Starting what? Starting anything. For I've found that the start is the most daunting. To start something is to state an intention, to clearly indicate that you want something and that you're going after it. To start means to finish or fail. It means that a pursuit has begun. And that means risk.

Start a book. Open its cover and read 5 pages. Now you're in. The book was safer on the shelf, or in the Barnes and Noble bag, harmlessly stiff in its unopened state, it boldly proclaimed you a book lover with noble intentions. But once you start, you can only keep reading, page by page, or face the prospect of admitting that you just didn't have it in you to finish something as simple as a book, especially a book that you yourself picked out.

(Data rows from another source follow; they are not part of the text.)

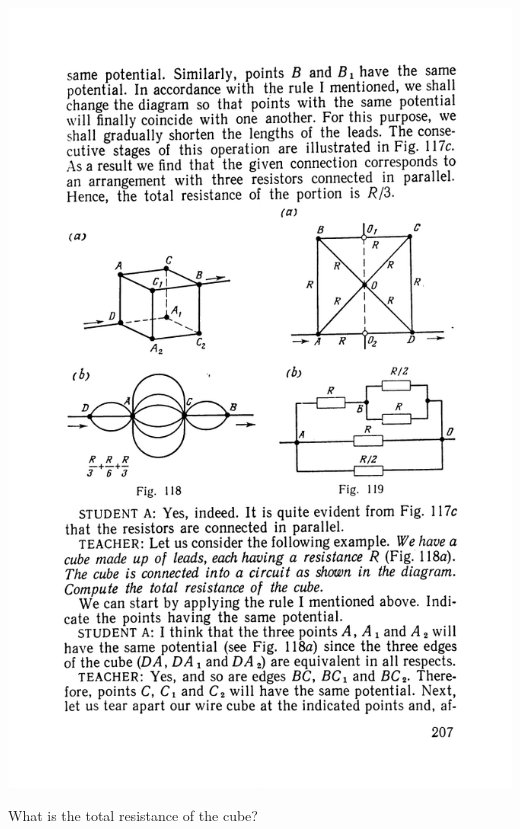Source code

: \documentclass[a4paper,sfsidenotes]{tufte-book}
\begin{document}
\begin{marginfigure}%
\centering
\includegraphics[width=\linewidth]{fig-119a}
\caption{ What is the total resistance of the cube?}
\label{fig-119}
\end{marginfigure}
\end{document}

Start a conversation. Perhaps with someone you don't know. You want risky business, then open the floodgates to that unpredictable scenario. You might have a friend for life, an annoying footnote to your day, or perhaps one more person in the world that you begin liking but who ultimately will end up letting you down in one way or another. One you start, though, you're in. You've sacrificed your silence for the unknown.

Start a reconciliation. Be the spouse to say "I'm sorry." Or just start by crossing that unspoken, invisible barrier, the barrier of touch, or the barrier of eye contact, those silly walls we put up in the middle of a fight to indicate that while we may be done arguing, I still will not submit or relent in my position. Risk losing the fight to win the war.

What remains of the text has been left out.